The cult of the Cave Bear
This was first published on the now-retired polarcosmology.com website, a companion site for the book North: The Rise & Fall of the Polar Cosmos by Gyrus – an epic, animism-infused history of cosmology. Check out more information, or buy from Strange Attractor Press.
Up until the middle of the last Ice Age, around 27,000 years ago, a species of bear known as Ursus spelaeus (‘Cave Bear’) was found across Europe. In the years following the end of the first World War, the palaeontologist Emil Bächler excavated the Drachenloch cave in eastern Switzerland, and found some intriguing skeletal remains of this creature. Skull and leg bones seem to have been arranged in ‘stone boxes’. One skull had a femur penetrating its cheek, an arrangement that Bächler thought only possible if the femur is turned as it is pushed in. Believing there to be no way for these arrangements to be naturally occurring, his conclusion was that he had discovered a very early ‘shrine’ dedicated to this fearsome denizen of Palaeolithic Europe’s caves.1 2
Bächler’s find, and similar subsequent discoveries, have given rise to a widespread and persistent belief in the popular literature on deep history that there existed a Middle Palaeolithic bear cult. Bächler estimated the period during which the cave would have been accessible (i.e. not blocked by Ice Age glaciers) while the Cave Bear existed was well over 100,000 years ago. But Europe then contained none of our own species — it was the domain of Homo neanderthalis. The Drachenloch discovery seemed to be a double-whammy: a profoundly ancient cult, and one practised by Neanderthals at that.3
Not everyone was convinced, however. The eminent French archaeologist André Leroi-Gourhan was dismayed after he published news of his discovery of an apparent ‘circle’ of bear skulls in Saône-et-Loire. The find triggered yet more convictions that the prehistoric bear cult was a secured fact, whereas Leroi-Gourhan himself considered the theory to be archaeology’s ‘most popular playground for unfounded constructions.’4 He, like many more recent authors, thought that natural processes, such as bear movements over many millennia, and periodic flooding of the cave systems, could account for these bear bone finds.

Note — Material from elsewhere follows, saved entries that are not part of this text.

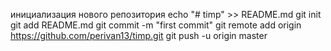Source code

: инициализация нового репозитория
echo "# timp" >> README.md
git init
git add README.md
git commit -m "first commit"
git remote add origin https://github.com/perivan13/timp.git
git push -u origin master
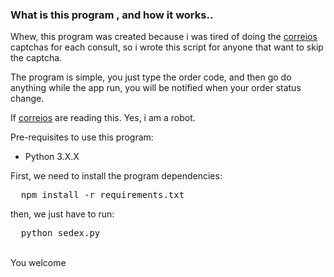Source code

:### What is this program , and how it works..

Whew, this program was created because i was tired of doing the <a href="rastreamento.correios.com.br">correios</a> captchas for each consult, so i wrote this script for
anyone that want to skip the captcha.

The program is simple, you just type the order code, and then go do anything while the app run, you will be notified when your order status change.

If <a href="rastreamento.correios.com.br">correios</a> are reading this. Yes, i am a robot.

Pre-requisites to use this program:
<ul>
  <li>Python 3.X.X</li>
</ul>

<p>First, we need to install the program dependencies:</p>
<pre>
  npm install -r requirements.txt
</pre>
<p>then, we just have to run: </p>
<pre>
  python sedex.py
</pre>
<br>
You welcome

Digging through the literature on this little mystery reveals a familiar pattern. The primary evidence is hard to find, buried in obscure publications and hidden behind often contradictory second-hand reports. And the fervour of the early ‘advocates’ is matched only by the over-reaching cynicism of the later ‘debunkers’. The discovery of the possibility that these arrangements of bear remains were artificial is seized upon as ‘proof’. Later, the fact that it is also possible that the arrangements came about naturally crystallizes unnecessarily into ‘disproof’.
Ina Wunn’s paper on the subject5 is a good example of scepticism which, while it has much to recommend it, seems to be caught in traps of polarisation. She spends an entire paragraph putting forward the objection that since Cave Bears lived in caves, we would expect to find their remains there. But of course, the arguments of Bächler and others hinge not on the placement of the bones in caves, but in their apparently unnatural arrangements there. Wunn then gets to the arguments about how natural events may have created these arrangements; but already, her attempt at thoroughness has unnecessarily created an impression of over-reaching.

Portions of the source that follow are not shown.